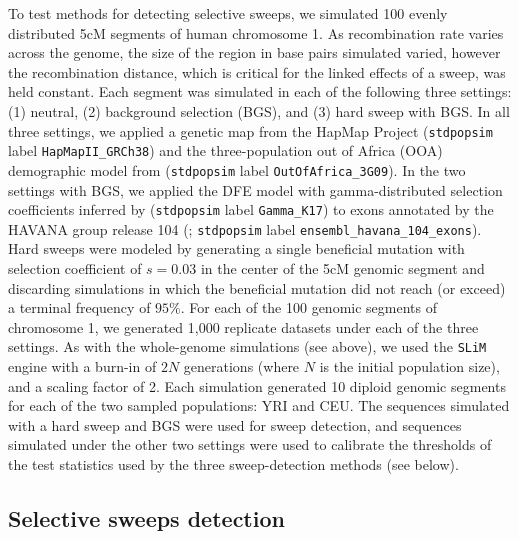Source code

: \documentclass[hidelinks]{article}
\newcommand{\stdpopsim}{\texttt{stdpopsim}\xspace}
\newcommand{\slim}{\texttt{SLiM}\xspace}
\begin{document}
    To test methods for detecting selective sweeps, we simulated 100 evenly distributed 5cM
    segments of human chromosome 1.
    As recombination rate varies across the genome, the size of the region in base pairs simulated varied, however the recombination distance,
    which is critical for the linked effects of a sweep, was held constant.
    Each segment was simulated in each of the following three settings:
    (1) neutral, (2) background selection (BGS), and (3) hard sweep with BGS.
    In all three settings, we applied a genetic map from the HapMap Project
    \citep{international2007second} (\stdpopsim label \texttt{HapMapII\_GRCh38}) and
    the three-population out of Africa (OOA) demographic model from
    \cite{gutenkunst2009inferring} (\stdpopsim label \texttt{OutOfAfrica\_3G09}).
    In the two settings with BGS, we applied the DFE model with gamma-distributed selection coefficients inferred by
    \cite{kim2017inference} (\stdpopsim label \texttt{Gamma\_K17}) to exons annotated by the HAVANA group release 104
    (\cite{ensembl2018}; \stdpopsim label \texttt{ensembl\_havana\_104\_exons}).
    Hard sweeps were modeled by generating a single beneficial mutation 
    with selection coefficient of $s = 0.03$ in the center of the 5cM genomic segment
    and discarding simulations in which the beneficial mutation did not reach (or exceed) a terminal frequency of $95\%$.
    For each of the 100 genomic segments of chromosome 1, we generated 1,000 replicate datasets under each of the three settings.
    As with the whole-genome simulations (see above), we used the \slim engine with a burn-in of $2N$ generations
    (where $N$ is the initial population size), and a scaling factor of 2.
    Each simulation generated 10 diploid genomic segments for each of the two sampled populations: YRI and CEU.
    The sequences simulated with a hard sweep and BGS were used for sweep detection,
    and sequences simulated under the other two settings were used to calibrate the thresholds of the test statistics
    used by the three sweep-detection methods (see below).

    \subsection*{Selective sweeps detection}
    
\end{document}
+-------+
EXERCISE OBJECTIVE >>
Extract each line from the entries above that contains the string "methods".

EXERCISE SOLUTION >>
    To test methods for detecting selective sweeps, we simulated 100 evenly distributed 5cM
    used by the three sweep-detection methods (see below).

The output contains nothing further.